Naheliegender scheint ja erst einmal die Frage, ob man vom Rollstuhl aus Terrorismus wirksam bekämpfen kann, denn immerhin ist der amtierende Innenminister ein Rollstuhlfahrer. Inwiefern nun die Maßnahmen, die er anstrengt, die erhofften Wirkungen erzielen, oder ob sie im Gegenteil Terrorismus erst fördern, bzw. herausfordern, kann nicht eindeutig beantwortet werden. Eins scheint aber auf der Hand zu liegen: Das eine (die Wirkung der Maßnahmen) hat mit dem anderen (dem Rollstuhl) nichts zu tun. Oder doch? Der Verfasser dieser Zeilen fragte Schäuble irgendwann am Ende des letzten Jahrtausends auf einer Wahlkampfveranstaltung, warum er trotz seiner einflusseichen Stellung so gar nichts im behindertenpolitischen Bereich unternähme. Er antwortete, dass er dann als Betroffener ja immer den schalen Eindruck erwecken würde, er würde stark eigennützig handeln. So gesehen dürften dann auch Frauen keine Frauenpolitik betreiben und vor allem dürften Mitglieder von Aufsichtsräten und Vorständen keine Wirtschaftspolitik machen. Ein interessanter Aspekt! Doch warum wird das erzählt? Weil auf der Hand zu liegen scheint, dass unser Innenminister doch stark eigennützig handelt. Sind die unverhältnismäßigen Abwehrbestrebungen nicht aus seiner Betroffenheit als Anschlagsopfer zu erklären? Bewältigt er nicht damit eher sein Trauma, als der öffentlichen Sicherheit zu dienen? Doch wahrscheinlich sind solche Spekulationen müßig. Immerhin war er schon zu Zeiten, als er noch nicht im Rollstuhl saß, ein Politiker, der Ruhe, Ordnung und Sicherheit höher schätzte als die Freiheit.

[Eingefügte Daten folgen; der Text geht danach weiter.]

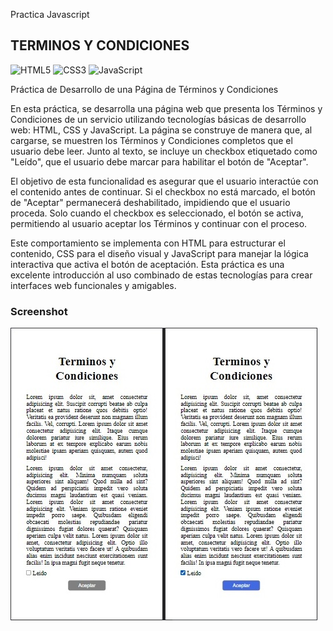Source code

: Practica Javascript
## TERMINOS Y CONDICIONES
![HTML5](https://img.shields.io/badge/html5-%23E34F26.svg?style=flat&logo=html5&logoColor=white) ![CSS3](https://img.shields.io/badge/css3-%231572B6.svg?style=flat&logo=css3&logoColor=white) ![JavaScript](https://img.shields.io/badge/javascript-%23323330.svg?style=flat&logo=javascript&logoColor=%23F7DF1E)

Práctica de Desarrollo de una Página de Términos y Condiciones

En esta práctica, se desarrolla una página web que presenta los Términos y Condiciones de un servicio utilizando tecnologías básicas de desarrollo web: HTML, CSS y JavaScript. La página se construye de manera que, al cargarse, se muestren los Términos y Condiciones completos que el usuario debe leer. Junto al texto, se incluye un checkbox etiquetado como "Leído", que el usuario debe marcar para habilitar el botón de "Aceptar".

El objetivo de esta funcionalidad es asegurar que el usuario interactúe con el contenido antes de continuar. Si el checkbox no está marcado, el botón de "Aceptar" permanecerá deshabilitado, impidiendo que el usuario proceda. Solo cuando el checkbox es seleccionado, el botón se activa, permitiendo al usuario aceptar los Términos y continuar con el proceso.

Este comportamiento se implementa con HTML para estructurar el contenido, CSS para el diseño visual y JavaScript para manejar la lógica interactiva que activa el botón de aceptación. Esta práctica es una excelente introducción al uso combinado de estas tecnologías para crear interfaces web funcionales y amigables.

### Screenshot
![screenshot](https://github.com/rimardev/terminos-condiciones/blob/main/assets/img/screenshot.jpg)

Aber zurück zur eigentlichen Frage: Ein Mensch, der nicht durch enge Gänge rennen oder auf Tische springen oder blitzschnell und präzise zielen kann, ist als Attentäter oder Geiselnehmer denkbar ungeeignet. Doch auch er kann das System nachhaltig destabilisieren. Hierzu muss der Verfasser dieser Zeilen wiederum Betroffenheit ins Spiel bringen, nämlich seine eigene. Bereits vor drei Jahrzehnten begann die Kreisdienststelle der Staatssicherheit in Schmölln ihn zu observieren. Ihre Beobachtungen und Gedanken legte sie in Akten nieder. Es dauerte nicht lang und er wurde zum OV erklärt, zum Operativen Vorgang, was bedeutete, dass er nun nicht mehr nur beobachtet, sondern ihm auch heimlich aber wirksam Schaden zugefügt wurde. Den OV nannten sie aufgrund seiner Behinderung „Parasit“. Sie sahen ihn also als Schmarotzer am starken Hals der Gesellschaft. Noch heute entstehen in ihm Irritationen, wenn die Partei, die damals seine Überwacher beauftragte und sich später für ihre Renten stark machte, die gleichen behindertenpolitischen Forderungen formuliert wie er und mit ihm um ihre Verwirklichung ringt. Mittlerweile hat er begriffen: Sie sehen ihn weiterhin als Parasiten an. Daran hat sich nichts geändert. Jetzt aber saugt er dem Kapitalismus das Blut aus den Adern. Deshalb unterstützen sie ihn.

Comments are closed.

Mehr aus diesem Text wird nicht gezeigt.